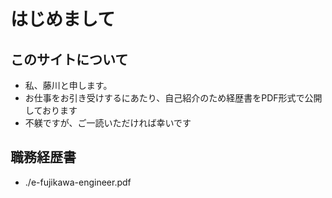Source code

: <meta http-equiv='Content-Type' content='text/html; charset=utf-8' />

# はじめまして

## このサイトについて

* 私、藤川と申します。
* お仕事をお引き受けするにあたり、自己紹介のため経歴書をPDF形式で公開しております
* 不躾ですが、ご一読いただければ幸いです

## 職務経歴書
* ./e-fujikawa-engineer.pdf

----------

Exercise requirements: Give back the listing exactly, with the pictures removed.

Answer space:
Source code

: <meta http-equiv='Content-Type' content='text/html; charset=utf-8' />

# はじめまして

## このサイトについて

* 私、藤川と申します。
* お仕事をお引き受けするにあたり、自己紹介のため経歴書をPDF形式で公開しております
* 不躾ですが、ご一読いただければ幸いです

## 職務経歴書
* ./e-fujikawa-engineer.pdf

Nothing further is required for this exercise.